In these tough times PR is a communications tool which must not be ignored. By Ian Exall
If used correctly it can be used to let your customers and market stakeholders know that your business exists, what it does, what you have to offer and how you can help them.
I talk about press relations as opposed to public relations, which tends to cover a wider remit and gets into the murky world of spin.
Here are a few pointers:
- Know the media that your customers read: Both the traditional hard copy trade mag as well as a growing number of news websites.
- Categorise or prioritise the titles according to importance to your business.
- Get copies of the important titles. You should familiarise yourself with the style of the journal and key topics - plus what your competitors are saying.
- Get hold of media packs. They tend to be geared towards selling advertising but they provide useful information about circulation and readership. With this information you will be able to further evaluate titles.
- Write simple press releases using clear English.
- In the construction press, good pictures are really important. A strong story is great but a good picture gets coverage.
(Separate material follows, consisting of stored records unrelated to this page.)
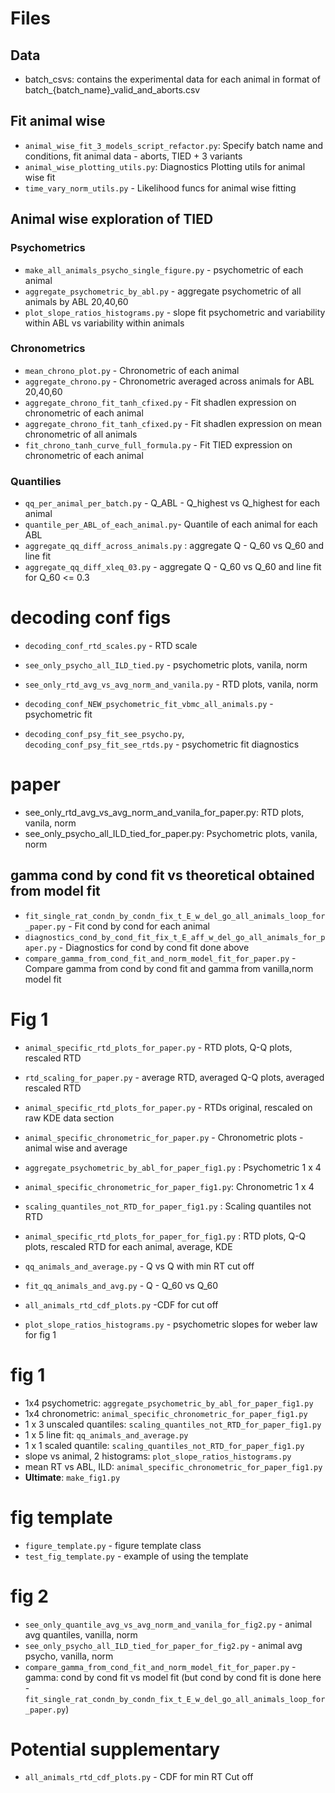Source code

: # Files
## Data
- batch_csvs: contains the experimental data for each animal in format of batch_{batch_name}_valid_and_aborts.csv

## Fit animal wise
- `animal_wise_fit_3_models_script_refactor.py`: Specify batch name and conditions, fit animal data - aborts, TIED + 3 variants
- `animal_wise_plotting_utils.py`:  Diagnostics Plotting utils for animal wise fit
- `time_vary_norm_utils.py`  - Likelihood funcs for animal wise fitting

##  Animal wise exploration of TIED

### Psychometrics
- `make_all_animals_psycho_single_figure.py` - psychometric of each animal
- `aggregate_psychometric_by_abl.py` - aggregate psychometric of all animals by ABL 20,40,60
- `plot_slope_ratios_histograms.py` - slope fit psychometric and variability within ABL vs variability within animals

### Chronometrics
- `mean_chrono_plot.py` - Chronometric of each animal
- `aggregate_chrono.py` - Chronometric averaged across animals for ABL 20,40,60
- `aggregate_chrono_fit_tanh_cfixed.py` - Fit shadlen expression on chronometric of each animal
- `aggregate_chrono_fit_tanh_cfixed.py` - Fit shadlen expression on mean chronometric of all animals
- `fit_chrono_tanh_curve_full_formula.py` -  Fit TIED expression on chronometric of each animal

### Quantilies
- `qq_per_animal_per_batch.py` - Q_ABL - Q_highest vs Q_highest for each animal
- `quantile_per_ABL_of_each_animal.py`- Quantile of each animal for each ABL
- `aggregate_qq_diff_across_animals.py` : aggregate Q - Q_60 vs Q_60 and line fit
- `aggregate_qq_diff_xleq_03.py`  - aggregate Q - Q_60 vs Q_60 and line fit for Q_60 <= 0.3



# decoding conf figs
- `decoding_conf_rtd_scales.py` - RTD scale
- `see_only_psycho_all_ILD_tied.py` - psychometric plots, vanila, norm
- `see_only_rtd_avg_vs_avg_norm_and_vanila.py` - RTD plots, vanila, norm

- `decoding_conf_NEW_psychometric_fit_vbmc_all_animals.py` - psychometric fit
- `decoding_conf_psy_fit_see_psycho.py`, `decoding_conf_psy_fit_see_rtds.py` - psychometric fit diagnostics

# paper
- see_only_rtd_avg_vs_avg_norm_and_vanila_for_paper.py: RTD plots, vanila, norm
- see_only_psycho_all_ILD_tied_for_paper.py: Psychometric plots, vanila, norm

## gamma cond by cond fit vs theoretical obtained from model fit
- `fit_single_rat_condn_by_condn_fix_t_E_w_del_go_all_animals_loop_for_paper.py` - Fit cond by cond for each animal
- `diagnostics_cond_by_cond_fit_fix_t_E_aff_w_del_go_all_animals_for_paper.py` - Diagnostics for cond by cond fit done above
- `compare_gamma_from_cond_fit_and_norm_model_fit_for_paper.py` - Compare gamma from cond by cond fit and gamma from vanilla,norm model fit

# Fig 1 
- `animal_specific_rtd_plots_for_paper.py` - RTD plots, Q-Q plots, rescaled RTD
- `rtd_scaling_for_paper.py` - average RTD, averaged Q-Q plots, averaged rescaled RTD
- `animal_specific_rtd_plots_for_paper.py` - RTDs original, rescaled on raw KDE data section
- `animal_specific_chronometric_for_paper.py` - Chronometric plots - animal wise and average

- `aggregate_psychometric_by_abl_for_paper_fig1.py` : Psychometric 1 x 4
- `animal_specific_chronometric_for_paper_fig1.py`: Chronometric 1 x 4

- `scaling_quantiles_not_RTD_for_paper_fig1.py` : Scaling quantiles not RTD
- `animal_specific_rtd_plots_for_paper_for_fig1.py` : RTD plots, Q-Q plots, rescaled RTD for each animal, average, KDE

- `qq_animals_and_average.py` - Q vs Q with min RT cut off
- `fit_qq_animals_and_avg.py` - Q - Q_60 vs Q_60
- `all_animals_rtd_cdf_plots.py` -CDF for cut off
- `plot_slope_ratios_histograms.py` - psychometric slopes for weber law for fig 1

# fig 1
- 1x4 psychometric: `aggregate_psychometric_by_abl_for_paper_fig1.py`
- 1x4 chronometric: `animal_specific_chronometric_for_paper_fig1.py`
- 1 x 3 unscaled quantiles: `scaling_quantiles_not_RTD_for_paper_fig1.py`
- 1 x 5 line fit: `qq_animals_and_average.py`
- 1 x 1 scaled quantile: `scaling_quantiles_not_RTD_for_paper_fig1.py`
- slope vs animal, 2 histograms: `plot_slope_ratios_histograms.py`
- mean RT vs ABL, ILD: `animal_specific_chronometric_for_paper_fig1.py`
- **Ultimate**: `make_fig1.py`

# fig template
- `figure_template.py` - figure template class
- `test_fig_template.py` - example of using the template

# fig 2
- `see_only_quantile_avg_vs_avg_norm_and_vanila_for_fig2.py` - animal avg quantiles, vanilla, norm
- `see_only_psycho_all_ILD_tied_for_paper_for_fig2.py` - animal avg psycho, vanilla, norm
- `compare_gamma_from_cond_fit_and_norm_model_fit_for_paper.py` - gamma: cond by cond fit vs model fit
(but cond by cond fit is done here - `fit_single_rat_condn_by_condn_fix_t_E_w_del_go_all_animals_loop_for_paper.py`)


# Potential supplementary
- `all_animals_rtd_cdf_plots.py` - CDF for min RT Cut off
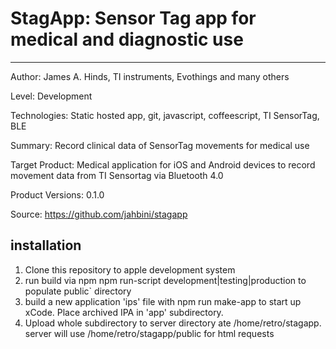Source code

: # StagApp: Sensor Tag app for medical and diagnostic use
---------
Author: James A. Hinds, TI instruments, Evothings and many others

Level: Development

Technologies: Static hosted app, git, javascript, coffeescript, TI SensorTag, BLE

Summary: Record clinical data of SensorTag movements for medical use

Target Product: Medical application for iOS and Android devices to record movement data from TI Sensortag via Bluetooth 4.0

Product Versions: 0.1.0

Source: https://github.com/jahbini/stagapp

## installation
1. Clone this repository to apple development system
1. run build via npm npm run-script development|testing|production to populate public` directory
1. build a new application 'ips' file with npm run make-app to start up xCode. Place archived IPA in 'app' subdirectory.
1. Upload whole subdirectory to server directory ate /home/retro/stagapp. server will use /home/retro/stagapp/public for html requests

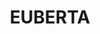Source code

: ---
lastmod: '2025-04-06T06:05:20+00:00'
latitude: -35.07459
layout: suburb
longitude: 147.376202
postcode: '2650'
state: NSW
title: EUBERTA
url: /nsw/euberta/
---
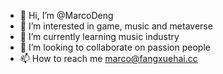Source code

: - 👋 Hi, I’m @MarcoDeng
- 👀 I’m interested in game, music and metaverse
- 🌱 I’m currently learning music industry
- 💞️ I’m looking to collaborate on passion people
- 📫 How to reach me marco@fangxuehai.cc

<!---
MarcoDeng/MarcoDeng is a ✨ special ✨ repository because its `README.md` (this file) appears on your GitHub profile.
You can click the Preview link to take a look at your changes.
--->
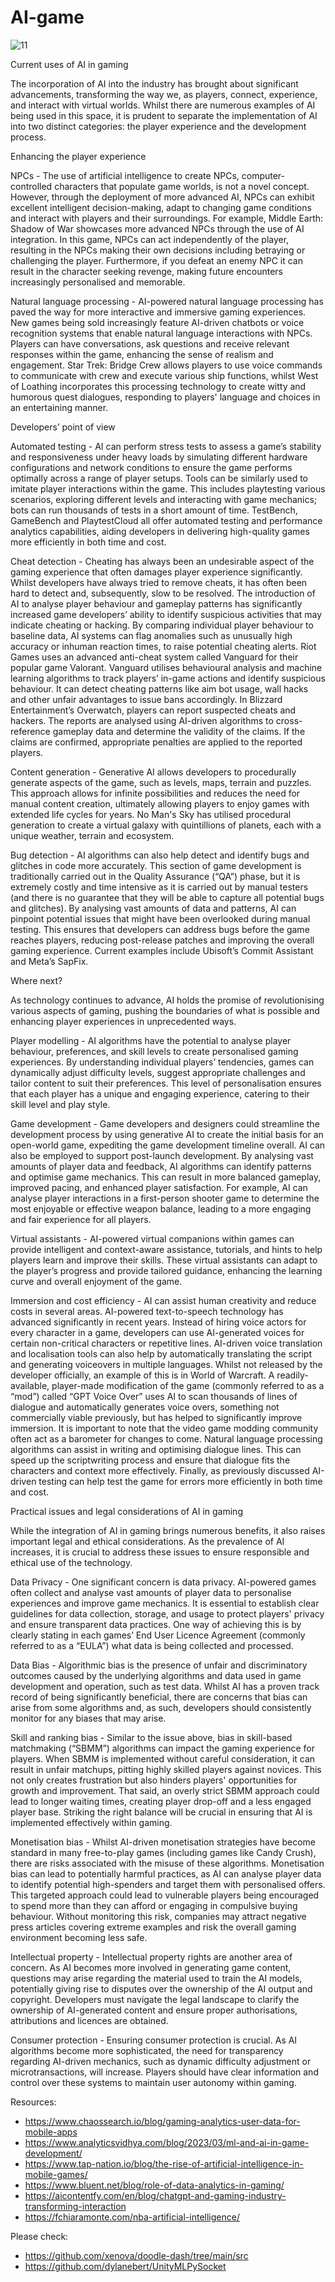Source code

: # AI-game

![11](https://github.com/andysingal/AI-game/blob/main/images/Screenshot%202023-09-11%20at%206.37.44%20PM.png)

Current uses of AI in gaming

The incorporation of AI into the industry has brought about significant advancements, transforming the way we, as players, connect, experience, and interact with virtual worlds. Whilst there are numerous examples of AI being used in this space, it is prudent to separate the implementation of AI into two distinct categories: the player experience and the development process.

Enhancing the player experience

NPCs - The use of artificial intelligence to create NPCs, computer-controlled characters that populate game worlds, is not a novel concept. However, through the deployment of more advanced AI, NPCs can exhibit excellent intelligent decision-making, adapt to changing game conditions and interact with players and their surroundings. For example, Middle Earth: Shadow of War showcases more advanced NPCs through the use of AI integration. In this game, NPCs can act independently of the player, resulting in the NPCs making their own decisions including betraying or challenging the player. Furthermore, if you defeat an enemy NPC it can result in the character seeking revenge, making future encounters increasingly personalised and memorable.

Natural language processing - AI-powered natural language processing has paved the way for more interactive and immersive gaming experiences. New games being sold increasingly feature AI-driven chatbots or voice recognition systems that enable natural language interactions with NPCs. Players can have conversations, ask questions and receive relevant responses within the game, enhancing the sense of realism and engagement. Star Trek: Bridge Crew allows players to use voice commands to communicate with crew and execute various ship functions, whilst West of Loathing incorporates this processing technology to create witty and humorous quest dialogues, responding to players' language and choices in an entertaining manner.

Developers’ point of view

Automated testing - AI can perform stress tests to assess a game’s stability and responsiveness under heavy loads by simulating different hardware configurations and network conditions to ensure the game performs optimally across a range of player setups. Tools can be similarly used to imitate player interactions within the game. This includes playtesting various scenarios, exploring different levels and interacting with game mechanics; bots can run thousands of tests in a short amount of time. TestBench, GameBench and PlaytestCloud all offer automated testing and performance analytics capabilities, aiding developers in delivering high-quality games more efficiently in both time and cost.

Cheat detection - Cheating has always been an undesirable aspect of the gaming experience that often damages player experience significantly. Whilst developers have always tried to remove cheats, it has often been hard to detect and, subsequently, slow to be resolved. The introduction of AI to analyse player behaviour and gameplay patterns has significantly increased game developers’ ability to identify suspicious activities that may indicate cheating or hacking. By comparing individual player behaviour to baseline data, AI systems can flag anomalies such as unusually high accuracy or inhuman reaction times, to raise potential cheating alerts. Riot Games uses an advanced anti-cheat system called Vanguard for their popular game Valorant. Vanguard utilises behavioural analysis and machine learning algorithms to track players’ in-game actions and identify suspicious behaviour. It can detect cheating patterns like aim bot usage, wall hacks and other unfair advantages to issue bans accordingly. In Blizzard Entertainment’s Overwatch, players can report suspected cheats and hackers. The reports are analysed using AI-driven algorithms to cross-reference gameplay data and determine the validity of the claims. If the claims are confirmed, appropriate penalties are applied to the reported players.

Content generation - Generative AI allows developers to procedurally generate aspects of the game, such as levels, maps, terrain and puzzles. This approach allows for infinite possibilities and reduces the need for manual content creation, ultimately allowing players to enjoy games with extended life cycles for years. No Man's Sky has utilised procedural generation to create a virtual galaxy with quintillions of planets, each with a unique weather, terrain and ecosystem.

Bug detection - AI algorithms can also help detect and identify bugs and glitches in code more accurately. This section of game development is traditionally carried out in the Quality Assurance (“QA”) phase, but it is extremely costly and time intensive as it is carried out by manual testers (and there is no guarantee that they will be able to capture all potential bugs and glitches). By analysing vast amounts of data and patterns, AI can pinpoint potential issues that might have been overlooked during manual testing. This ensures that developers can address bugs before the game reaches players, reducing post-release patches and improving the overall gaming experience. Current examples include Ubisoft’s Commit Assistant and Meta’s SapFix.

Where next?

As technology continues to advance, AI holds the promise of revolutionising various aspects of gaming, pushing the boundaries of what is possible and enhancing player experiences in unprecedented ways.

Player modelling - AI algorithms have the potential to analyse player behaviour, preferences, and skill levels to create personalised gaming experiences. By understanding individual players’ tendencies, games can dynamically adjust difficulty levels, suggest appropriate challenges and tailor content to suit their preferences. This level of personalisation ensures that each player has a unique and engaging experience, catering to their skill level and play style.

Game development - Game developers and designers could streamline the development process by using generative AI to create the initial basis for an open-world game, expediting the game development timeline overall. AI can also be employed to support post-launch development. By analysing vast amounts of player data and feedback, AI algorithms can identify patterns and optimise game mechanics. This can result in more balanced gameplay, improved pacing, and enhanced player satisfaction. For example, AI can analyse player interactions in a first-person shooter game to determine the most enjoyable or effective weapon balance, leading to a more engaging and fair experience for all players.

Virtual assistants - AI-powered virtual companions within games can provide intelligent and context-aware assistance, tutorials, and hints to help players learn and improve their skills. These virtual assistants can adapt to the player’s progress and provide tailored guidance, enhancing the learning curve and overall enjoyment of the game.

Immersion and cost efficiency - AI can assist human creativity and reduce costs in several areas. AI-powered text-to-speech technology has advanced significantly in recent years. Instead of hiring voice actors for every character in a game, developers can use AI-generated voices for certain non-critical characters or repetitive lines. AI-driven voice translation and localisation tools can also help by automatically translating the script and generating voiceovers in multiple languages. Whilst not released by the developer officially, an example of this is in World of Warcraft. A readily-available, player-made modification of the game (commonly referred to as a “mod”) called “GPT Voice Over” uses AI to scan thousands of lines of dialogue and automatically generates voice overs, something not commercially viable previously, but has helped to significantly improve immersion. It is important to note that the video game modding community often act as a barometer for changes to come. Natural language processing algorithms can assist in writing and optimising dialogue lines. This can speed up the scriptwriting process and ensure that dialogue fits the characters and context more effectively. Finally, as previously discussed AI-driven testing can help test the game for errors more efficiently in both time and cost.

Practical issues and legal considerations of AI in gaming

While the integration of AI in gaming brings numerous benefits, it also raises important legal and ethical considerations. As the prevalence of AI increases, it is crucial to address these issues to ensure responsible and ethical use of the technology.

Data Privacy - One significant concern is data privacy. AI-powered games often collect and analyse vast amounts of player data to personalise experiences and improve game mechanics. It is essential to establish clear guidelines for data collection, storage, and usage to protect players' privacy and ensure transparent data practices. One way of achieving this is by clearly stating in each games’ End User Licence Agreement (commonly referred to as a “EULA”) what data is being collected and processed.

Data Bias - Algorithmic bias is the presence of unfair and discriminatory outcomes caused by the underlying algorithms and data used in game development and operation, such as test data. Whilst AI has a proven track record of being significantly beneficial, there are concerns that bias can arise from some algorithms and, as such, developers should consistently monitor for any biases that may arise.

Skill and ranking bias - Similar to the issue above, bias in skill-based matchmaking (“SBMM”) algorithms can impact the gaming experience for players. When SBMM is implemented without careful consideration, it can result in unfair matchups, pitting highly skilled players against novices. This not only creates frustration but also hinders players' opportunities for growth and improvement. That said, an overly strict SBMM approach could lead to longer waiting times, creating player drop-off and a less engaged player base. Striking the right balance will be crucial in ensuring that AI is implemented effectively within gaming.

Monetisation bias - Whilst AI-driven monetisation strategies have become standard in many free-to-play games (including games like Candy Crush), there are risks associated with the misuse of these algorithms. Monetisation bias can lead to potentially harmful practices, as AI can analyse player data to identify potential high-spenders and target them with personalised offers. This targeted approach could lead to vulnerable players being encouraged to spend more than they can afford or engaging in compulsive buying behaviour. Without monitoring this risk, companies may attract negative press articles covering extreme examples and risk the overall gaming environment becoming less safe.

Intellectual property - Intellectual property rights are another area of concern. As AI becomes more involved in generating game content, questions may arise regarding the material used to train the AI models, potentially giving rise to disputes over the ownership of the AI output and copyright. Developers must navigate the legal landscape to clarify the ownership of AI-generated content and ensure proper authorisations, attributions and licences are obtained.

Consumer protection - Ensuring consumer protection is crucial. As AI algorithms become more sophisticated, the need for transparency regarding AI-driven mechanics, such as dynamic difficulty adjustment or microtransactions, will increase. Players should have clear information and control over these systems to maintain user autonomy within gaming.



Resources:
- https://www.chaossearch.io/blog/gaming-analytics-user-data-for-mobile-apps
- https://www.analyticsvidhya.com/blog/2023/03/ml-and-ai-in-game-development/
- https://www.tap-nation.io/blog/the-rise-of-artificial-intelligence-in-mobile-games/
- https://www.bluent.net/blog/role-of-data-analytics-in-gaming/
- https://aicontentfy.com/en/blog/chatgpt-and-gaming-industry-transforming-interaction
- https://fchiaramonte.com/nba-artificial-intelligence/
  


Please check:
- https://github.com/xenova/doodle-dash/tree/main/src
- https://github.com/dylanebert/UnityMLPySocket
- Don’t email big pictures with the release. Send a low resolution version to illustrate what you have and offer the high resolution on request. This way you know which journals are interested.
DIY or agency?
This depends on what skills and resources are available in your business. Agencies tend to be focused on the job in hand and are not as close to the business as the client, so it can look at the issues objectively. Briefing a good PR agency tests your strategy and quality of your offer.
An agency does not need to cost big bucks. There are plenty of freelance PR consultants around and many marketing services agencies can offer PR as a service stream.
An agency must understand the industry (how the supply chain and procurement process works), have an aptitude to your type of business, have good contacts with the trade journalists and good writing skills.
If you use an external PR resource you need to consider who owns the relationship with the media. Personally I like to know the key journalists so that they know that I, the client, am approachable and understand how they work. It surprises me how many clients employ PR consultants and have no contact with the editorial world at all. This makes the client vulnerable and totally dependant on the people in the agency.
There are plenty of good books available on planning a good PR programme as well as how to write a good press release or article. Both The CIM (www.cim.co.uk) and CIPR (www.cipr.co.uk) are good places to look and both run CPD events, as does the IBP (www.ibp.org.uk).